Though many forensic examiners can be certified, it is voluntary. A 2013 survey of Texas public labs found 13 percent had obtained the certification. For DNA examiners, it was only 5 percent. (Texas will require state licensure for several of the disciplines starting in 2019.)
Accreditation requires lab analysts to pass regular proficiency tests, but there is no rule on how demanding the tests are, says John Butler, a forensic science expert at national standards institute. Techs often are asked only to demonstrate the most basic skills, says Erin Murphy, a New York University law professor and author of “Inside the Cell: The Dark Side of Forensic DNA.”
Once a lab hires a forensic examiner, it can take a year to fully train him or her. In some cases, deficiencies have been overlooked in the name of cost and production.
Technician Jonathan Salvador was caught faking a result in the Department of Public Safety’s forensic lab in Houston in 2012. Texas Forensic Science Commission examiners later discovered he’d been promoted despite “struggl(ing) with corrections and an overall understanding of the chemistry, especially in difficult cases.” Supervisors hesitated to remove him because it would mean others would have to pick up his work.
That leaves accreditation audits up to the American Society of Crime Laboratory Directors Lab Accreditation Board, which critics say is inadequate for the task. The organization doesn’t test the quality of a lab’s work — only that it has protocols and that they are followed, Butler said. The examinations aren’t random or unannounced either, said Murphy, which makes them less rigorous than, say, spot inspections at restaurants.

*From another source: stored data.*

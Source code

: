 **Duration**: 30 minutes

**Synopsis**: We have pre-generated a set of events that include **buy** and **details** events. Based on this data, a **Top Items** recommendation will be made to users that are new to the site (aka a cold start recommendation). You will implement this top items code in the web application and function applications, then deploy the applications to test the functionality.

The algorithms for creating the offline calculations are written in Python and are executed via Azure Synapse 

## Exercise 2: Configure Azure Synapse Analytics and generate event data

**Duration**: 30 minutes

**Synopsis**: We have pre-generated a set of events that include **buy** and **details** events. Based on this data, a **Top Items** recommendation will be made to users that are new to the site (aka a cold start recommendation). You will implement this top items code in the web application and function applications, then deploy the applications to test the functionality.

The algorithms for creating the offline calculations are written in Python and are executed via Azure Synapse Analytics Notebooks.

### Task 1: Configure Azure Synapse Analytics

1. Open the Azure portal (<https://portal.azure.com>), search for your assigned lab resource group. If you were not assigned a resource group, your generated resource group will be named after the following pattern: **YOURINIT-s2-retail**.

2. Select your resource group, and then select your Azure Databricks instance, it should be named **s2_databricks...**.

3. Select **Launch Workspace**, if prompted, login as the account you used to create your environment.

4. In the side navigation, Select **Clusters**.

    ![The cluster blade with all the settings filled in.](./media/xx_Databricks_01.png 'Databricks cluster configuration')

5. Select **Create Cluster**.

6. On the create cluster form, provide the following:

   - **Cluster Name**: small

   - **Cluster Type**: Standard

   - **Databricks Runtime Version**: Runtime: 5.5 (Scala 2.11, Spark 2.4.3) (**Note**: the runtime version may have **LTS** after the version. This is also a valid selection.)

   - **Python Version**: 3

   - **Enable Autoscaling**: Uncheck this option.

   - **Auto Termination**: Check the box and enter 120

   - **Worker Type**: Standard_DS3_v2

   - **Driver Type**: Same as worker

The accreditation board’s vice president, Pamela Sale, didn’t respond to phone or email messages seeking comment. She recently told the Texas Forensic Science Commission newer audits would provide a thorough scientific review of lab’s analysis methods.
The Austin lab’s 2010 accreditation report hints at problems only in retrospect. Auditors noted several lab workers and supervisors didn’t have the recommended education — a deficiency identified in earlier audits.

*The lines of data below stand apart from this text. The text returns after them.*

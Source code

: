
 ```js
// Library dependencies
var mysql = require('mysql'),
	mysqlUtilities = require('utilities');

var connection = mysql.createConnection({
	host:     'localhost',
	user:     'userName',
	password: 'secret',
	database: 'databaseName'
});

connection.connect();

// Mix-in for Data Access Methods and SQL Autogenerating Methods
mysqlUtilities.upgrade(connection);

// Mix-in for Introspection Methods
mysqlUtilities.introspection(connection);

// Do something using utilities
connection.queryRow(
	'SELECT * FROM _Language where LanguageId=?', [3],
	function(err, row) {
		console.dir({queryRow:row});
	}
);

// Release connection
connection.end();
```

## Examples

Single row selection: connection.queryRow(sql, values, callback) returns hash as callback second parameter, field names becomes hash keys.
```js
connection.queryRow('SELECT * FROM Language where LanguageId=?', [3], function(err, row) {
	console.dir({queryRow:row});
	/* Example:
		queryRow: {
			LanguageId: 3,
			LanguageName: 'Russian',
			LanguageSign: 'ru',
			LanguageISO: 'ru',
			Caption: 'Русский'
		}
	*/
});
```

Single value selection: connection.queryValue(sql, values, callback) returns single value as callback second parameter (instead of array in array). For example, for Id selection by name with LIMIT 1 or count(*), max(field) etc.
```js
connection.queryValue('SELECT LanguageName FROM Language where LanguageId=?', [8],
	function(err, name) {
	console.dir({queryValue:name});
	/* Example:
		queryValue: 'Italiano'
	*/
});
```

Yet that didn’t hinder the facility’s accreditation, which in turn appears to have favorably predisposed others. Austin examiners testified in court the rigorous audit process guaranteed accuracy. Other organizations besides the lab accreditation board surveyed Austin’s work in recent years; none noted the flaws in its methods.
“It was readily apparent that the laboratory and its staff upheld the high standards of accreditation,” the Major Cities Chiefs Association reported after a February 2016 visit — three months before a visit by the Texas Forensic Science Commission revealed fundamental flaws.
Former Austin Police Chief Art Acevedo, who became Houston’s police chief in November, said he depended on the outside reviews to identify and correct concerns he’d received about the facility. That the reviews came back clean, he said, leaves him skeptical of the oversight.
“The systems in place that were fully utilized by people who were trying to do their due diligence by having numerous audits didn’t identify any issues,” the former chief said in an interview. “My question is: What should they have found, and why wasn’t it found?”